Was wollen die Löwen den Fans in dieser Saison bieten?

Gensheimer: Ich hoffe, dass wir sie für uns gewinnen können, sie begeistern. Wir brauchen eine volle SAP Arena und eine gute Stimmung. Die Gegner sollen Angst bekommen, wenn sie unsere Halle sehen und wir wollen zusammen mit unseren Anhängern etwas aufbauen.
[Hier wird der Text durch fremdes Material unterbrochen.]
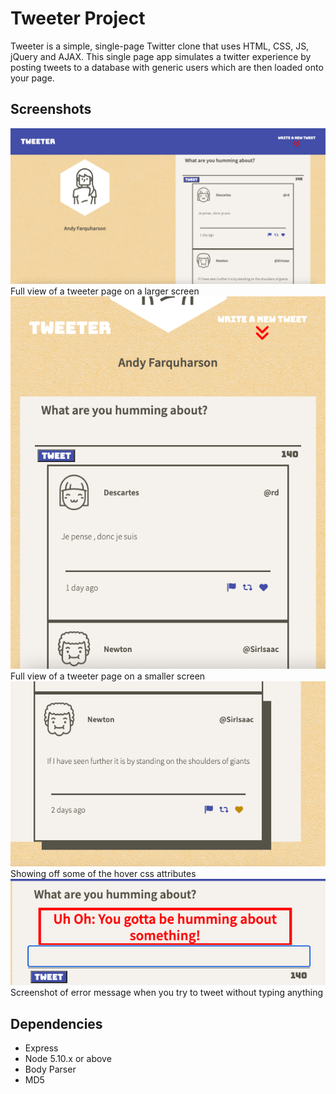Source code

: # Tweeter Project

Tweeter is a simple, single-page Twitter clone that uses HTML, CSS, JS, jQuery and AJAX. This single page app simulates a twitter experience by posting tweets to a database with generic users which are then loaded onto your page.


## Screenshots

!["Full view of a tweeter page on a larger screen"](https://github.com/andyfarquharson/tweeter/blob/master/docs/responsive-design-large.png?raw=true)
Full view of a tweeter page on a larger screen
!["Full view of a tweeter page on a smaller screen"](https://github.com/andyfarquharson/tweeter/blob/master/docs/responsive-design-small.png?raw=true)
Full view of a tweeter page on a smaller screen
!["Showing off some of the hover css attributes"](https://github.com/andyfarquharson/tweeter/blob/master/docs/hover-functions.png?raw=true)
Showing off some of the hover css attributes
!["Screenshot of error message when you try to tweet without typing anything"](https://github.com/andyfarquharson/tweeter/blob/master/docs/error-text.png?raw=true)
Screenshot of error message when you try to tweet without typing anything

## Dependencies

- Express
- Node 5.10.x or above
- Body Parser
- MD5

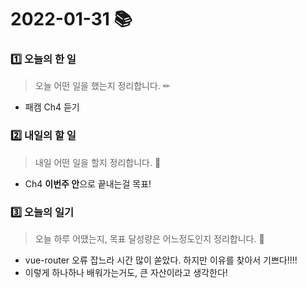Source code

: # 2022-01-31 📚

### 1️⃣ 오늘의 한 일 

> 오늘 어떤 일을 했는지 정리합니다. ✏

- 패캠 Ch4 듣기

  

### 2️⃣ 내일의 할 일

> 내일 어떤 일을 할지 정리합니다. 🌟

- Ch4 **이번주 안**으로 끝내는걸 목표!


### 3️⃣ 오늘의 일기

> 오늘 하루 어땠는지, 목표 달성량은 어느정도인지 정리합니다. 🎯

- vue-router 오류 잡느라 시간 많이 쏟았다. 하지만 이유를 찾아서 기쁘다!!!!
- 이렇게 하나하나 배워가는거도, 큰 자산이라고 생각한다!


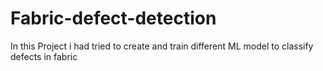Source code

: # Fabric-defect-detection
In this Project i had tried to create and train different ML model to classify defects in fabric
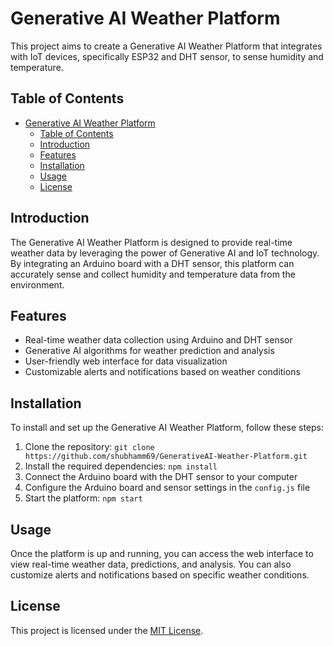 # Generative AI Weather Platform

This project aims to create a Generative AI Weather Platform that integrates with IoT devices, specifically ESP32 and DHT sensor, to sense humidity and temperature.

## Table of Contents

- [Generative AI Weather Platform](#generative-ai-weather-platform)
  - [Table of Contents](#table-of-contents)
  - [Introduction](#introduction)
  - [Features](#features)
  - [Installation](#installation)
  - [Usage](#usage)
  - [License](#license)

## Introduction

The Generative AI Weather Platform is designed to provide real-time weather data by leveraging the power of Generative AI and IoT technology. By integrating an Arduino board with a DHT sensor, this platform can accurately sense and collect humidity and temperature data from the environment.

## Features

- Real-time weather data collection using Arduino and DHT sensor
- Generative AI algorithms for weather prediction and analysis
- User-friendly web interface for data visualization
- Customizable alerts and notifications based on weather conditions

## Installation

To install and set up the Generative AI Weather Platform, follow these steps:

1. Clone the repository: `git clone https://github.com/shubhamm69/GenerativeAI-Weather-Platform.git`
2. Install the required dependencies: `npm install`
3. Connect the Arduino board with the DHT sensor to your computer
4. Configure the Arduino board and sensor settings in the `config.js` file
5. Start the platform: `npm start`

## Usage

Once the platform is up and running, you can access the web interface to view real-time weather data, predictions, and analysis. You can also customize alerts and notifications based on specific weather conditions.


## License

This project is licensed under the [MIT License](LICENSE).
Jeder unserer Gegner soll wissen: In Mannheim treffe ich auf eine starke Mannschaft, die um jeden Ball bis zur letzten Sekunde kämpft – und auf lautstarke Fans.

Wie bewertest Du die Qualität des runderneuten Löwen-Kaders?

Gensheimer: Die neuen Spieler verfügen über herausragende Fähigkeiten, viele von ihnen waren aber bei den Olympischen Spielen dabei und wir wissen nicht, wie sie diese Belastung wegstecken. In der Vorbereitung blieben uns zudem für den Einbau der Neuzugänge noch nicht einmal zwei Wochen, dann kamen schon die Partien in Göppingen und Melsungen. Gerade im Handball braucht man aber Zeit, weil es in unserer Sportart viel auf Kleinigkeiten und Automatismen ankommt. Wenn man uns diese Zeit gibt und uns in Ruhe weiterarbeiten lässt, können wir etwas Großes aufbauen. Davon bin ich zu 100 Prozent überzeugt.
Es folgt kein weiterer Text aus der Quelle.